*Exercise instructions*
Pictures in the records below are skipped; the rest is copied exactly.

*Available records*
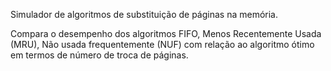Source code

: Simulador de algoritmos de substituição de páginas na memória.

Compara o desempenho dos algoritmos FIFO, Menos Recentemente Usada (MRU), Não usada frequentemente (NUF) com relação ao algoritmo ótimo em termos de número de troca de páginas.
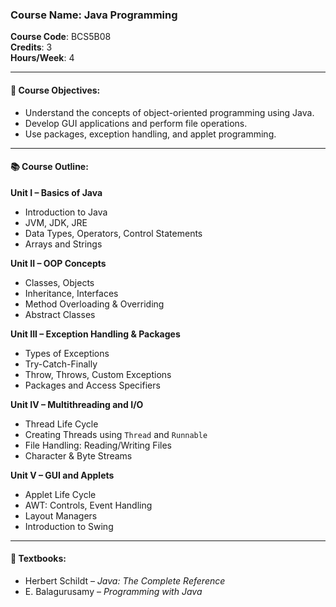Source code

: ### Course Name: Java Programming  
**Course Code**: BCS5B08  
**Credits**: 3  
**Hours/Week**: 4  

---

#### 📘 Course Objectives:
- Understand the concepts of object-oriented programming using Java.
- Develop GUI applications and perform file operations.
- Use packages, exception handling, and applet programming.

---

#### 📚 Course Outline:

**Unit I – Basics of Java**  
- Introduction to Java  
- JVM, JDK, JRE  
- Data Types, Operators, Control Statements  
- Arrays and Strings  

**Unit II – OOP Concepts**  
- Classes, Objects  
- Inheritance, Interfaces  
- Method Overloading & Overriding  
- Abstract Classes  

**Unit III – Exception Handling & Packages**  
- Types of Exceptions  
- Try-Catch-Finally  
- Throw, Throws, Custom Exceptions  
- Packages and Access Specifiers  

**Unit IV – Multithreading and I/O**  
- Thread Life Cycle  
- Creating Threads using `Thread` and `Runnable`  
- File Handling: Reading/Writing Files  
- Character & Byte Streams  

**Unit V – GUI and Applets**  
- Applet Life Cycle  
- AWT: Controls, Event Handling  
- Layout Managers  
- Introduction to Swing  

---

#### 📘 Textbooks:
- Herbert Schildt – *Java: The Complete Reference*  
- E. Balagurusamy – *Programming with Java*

*Result*
Source code

: Simulador de algoritmos de substituição de páginas na memória.

Compara o desempenho dos algoritmos FIFO, Menos Recentemente Usada (MRU), Não usada frequentemente (NUF) com relação ao algoritmo ótimo em termos de número de troca de páginas.
Source code

: ### Course Name: Java Programming  
**Course Code**: BCS5B08  
**Credits**: 3  
**Hours/Week**: 4  

---

#### 📘 Course Objectives:
- Understand the concepts of object-oriented programming using Java.
- Develop GUI applications and perform file operations.
- Use packages, exception handling, and applet programming.

---

#### 📚 Course Outline:

**Unit I – Basics of Java**  
- Introduction to Java  
- JVM, JDK, JRE  
- Data Types, Operators, Control Statements  
- Arrays and Strings  

**Unit II – OOP Concepts**  
- Classes, Objects  
- Inheritance, Interfaces  
- Method Overloading & Overriding  
- Abstract Classes  

**Unit III – Exception Handling & Packages**  
- Types of Exceptions  
- Try-Catch-Finally  
- Throw, Throws, Custom Exceptions  
- Packages and Access Specifiers  

**Unit IV – Multithreading and I/O**  
- Thread Life Cycle  
- Creating Threads using `Thread` and `Runnable`  
- File Handling: Reading/Writing Files  
- Character & Byte Streams  

**Unit V – GUI and Applets**  
- Applet Life Cycle  
- AWT: Controls, Event Handling  
- Layout Managers  
- Introduction to Swing  

---

#### 📘 Textbooks:
- Herbert Schildt – *Java: The Complete Reference*  
- E. Balagurusamy – *Programming with Java*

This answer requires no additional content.